Eva Joly et Hélène Flautre : la France doit « réparer les fautes commises » en Tunisie
Il y a quelques jours, le soulèvement du peuple tunisien contre le régime qui l’oppressait a atteint une telle ampleur que l’ancien Président-dictateur Ben Ali n’a eu d’autres choix que de fuir le pays. C’est à la suite de ces événements que nous vous écrivons.
Députée européenne et Présidente de la Commission du Développement du Parlement européen, nous voulons vous dire l’indignation qu’ont suscitée chez nous votre silence et le comportement de votre gouvernement au cours des dernières semaines, ainsi que votre action passée dans cette région du globe.

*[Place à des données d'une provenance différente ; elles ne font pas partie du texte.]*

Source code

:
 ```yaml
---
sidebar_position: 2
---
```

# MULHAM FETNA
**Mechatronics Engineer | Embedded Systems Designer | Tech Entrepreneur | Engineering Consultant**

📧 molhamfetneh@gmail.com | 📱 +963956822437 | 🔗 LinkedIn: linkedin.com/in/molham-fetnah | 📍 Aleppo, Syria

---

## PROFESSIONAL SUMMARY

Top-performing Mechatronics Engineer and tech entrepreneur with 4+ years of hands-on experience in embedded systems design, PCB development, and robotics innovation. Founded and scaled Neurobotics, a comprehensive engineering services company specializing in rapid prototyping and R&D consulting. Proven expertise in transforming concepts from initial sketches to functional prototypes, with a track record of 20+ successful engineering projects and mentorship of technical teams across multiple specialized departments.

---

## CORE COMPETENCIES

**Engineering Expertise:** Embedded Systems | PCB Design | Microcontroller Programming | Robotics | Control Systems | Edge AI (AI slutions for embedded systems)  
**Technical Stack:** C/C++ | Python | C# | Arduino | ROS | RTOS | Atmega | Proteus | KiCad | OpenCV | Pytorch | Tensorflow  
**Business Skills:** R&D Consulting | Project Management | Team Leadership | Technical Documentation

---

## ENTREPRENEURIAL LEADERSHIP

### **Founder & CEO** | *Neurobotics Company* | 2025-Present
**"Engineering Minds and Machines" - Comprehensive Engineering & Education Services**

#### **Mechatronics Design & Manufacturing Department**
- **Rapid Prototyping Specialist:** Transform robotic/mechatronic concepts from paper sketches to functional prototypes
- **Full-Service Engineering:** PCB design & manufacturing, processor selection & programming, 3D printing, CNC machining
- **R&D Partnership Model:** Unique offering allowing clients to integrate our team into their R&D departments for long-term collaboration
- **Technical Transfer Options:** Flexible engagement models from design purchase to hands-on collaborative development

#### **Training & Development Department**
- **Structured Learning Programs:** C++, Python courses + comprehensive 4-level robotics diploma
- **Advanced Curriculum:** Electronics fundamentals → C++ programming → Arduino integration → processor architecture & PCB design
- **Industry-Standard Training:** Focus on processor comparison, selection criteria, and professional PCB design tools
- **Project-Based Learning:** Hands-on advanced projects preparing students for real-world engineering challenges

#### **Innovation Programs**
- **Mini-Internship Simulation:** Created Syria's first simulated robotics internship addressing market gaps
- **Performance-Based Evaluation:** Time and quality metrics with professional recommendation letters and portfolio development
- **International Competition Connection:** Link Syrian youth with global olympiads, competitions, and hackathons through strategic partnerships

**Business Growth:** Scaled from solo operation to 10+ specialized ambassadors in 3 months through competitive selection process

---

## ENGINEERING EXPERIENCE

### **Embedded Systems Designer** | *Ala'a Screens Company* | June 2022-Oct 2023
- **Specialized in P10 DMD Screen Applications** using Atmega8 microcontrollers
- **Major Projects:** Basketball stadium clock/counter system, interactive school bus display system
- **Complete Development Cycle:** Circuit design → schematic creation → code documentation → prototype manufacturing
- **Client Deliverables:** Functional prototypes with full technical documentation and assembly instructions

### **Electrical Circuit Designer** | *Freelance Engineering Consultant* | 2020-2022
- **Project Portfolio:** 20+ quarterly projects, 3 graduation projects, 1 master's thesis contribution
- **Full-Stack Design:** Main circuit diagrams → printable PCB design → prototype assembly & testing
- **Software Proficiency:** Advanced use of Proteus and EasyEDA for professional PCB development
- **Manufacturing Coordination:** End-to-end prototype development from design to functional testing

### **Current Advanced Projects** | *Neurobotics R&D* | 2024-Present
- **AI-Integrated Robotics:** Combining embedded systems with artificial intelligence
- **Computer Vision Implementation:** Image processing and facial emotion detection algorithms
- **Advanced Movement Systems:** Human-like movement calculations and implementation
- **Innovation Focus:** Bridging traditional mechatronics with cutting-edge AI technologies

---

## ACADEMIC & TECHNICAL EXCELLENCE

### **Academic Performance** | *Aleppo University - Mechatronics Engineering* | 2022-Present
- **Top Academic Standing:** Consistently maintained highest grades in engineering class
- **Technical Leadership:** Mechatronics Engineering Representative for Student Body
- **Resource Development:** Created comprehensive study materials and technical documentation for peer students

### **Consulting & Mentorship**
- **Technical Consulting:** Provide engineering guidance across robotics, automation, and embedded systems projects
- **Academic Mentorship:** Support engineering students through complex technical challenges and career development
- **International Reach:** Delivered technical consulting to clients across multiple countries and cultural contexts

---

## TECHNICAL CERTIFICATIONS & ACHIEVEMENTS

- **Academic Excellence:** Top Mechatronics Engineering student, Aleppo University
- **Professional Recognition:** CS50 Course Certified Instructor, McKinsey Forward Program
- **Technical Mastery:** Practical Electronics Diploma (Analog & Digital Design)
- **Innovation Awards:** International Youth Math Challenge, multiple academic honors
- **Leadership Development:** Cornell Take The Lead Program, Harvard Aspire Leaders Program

Monsieur le Président, au soir de votre élection vous avez prononcé place de la Concorde un discours que vos proches et vos amis politiques présentèrent comme fondateur, et qui contenait notamment un appel solennel adressé à tous les « opprimés du monde ». La France, disiez-vous, serait de leur côté. C’était sa « fierté » et son « devoir », son « message » et son « histoire », et même… son « identité », thème qui vous est cher. La France soutiendrait « tous ceux qui, dans le monde, croient aux valeurs de la tolérance, de la liberté, de la démocratie, de l’humanisme ».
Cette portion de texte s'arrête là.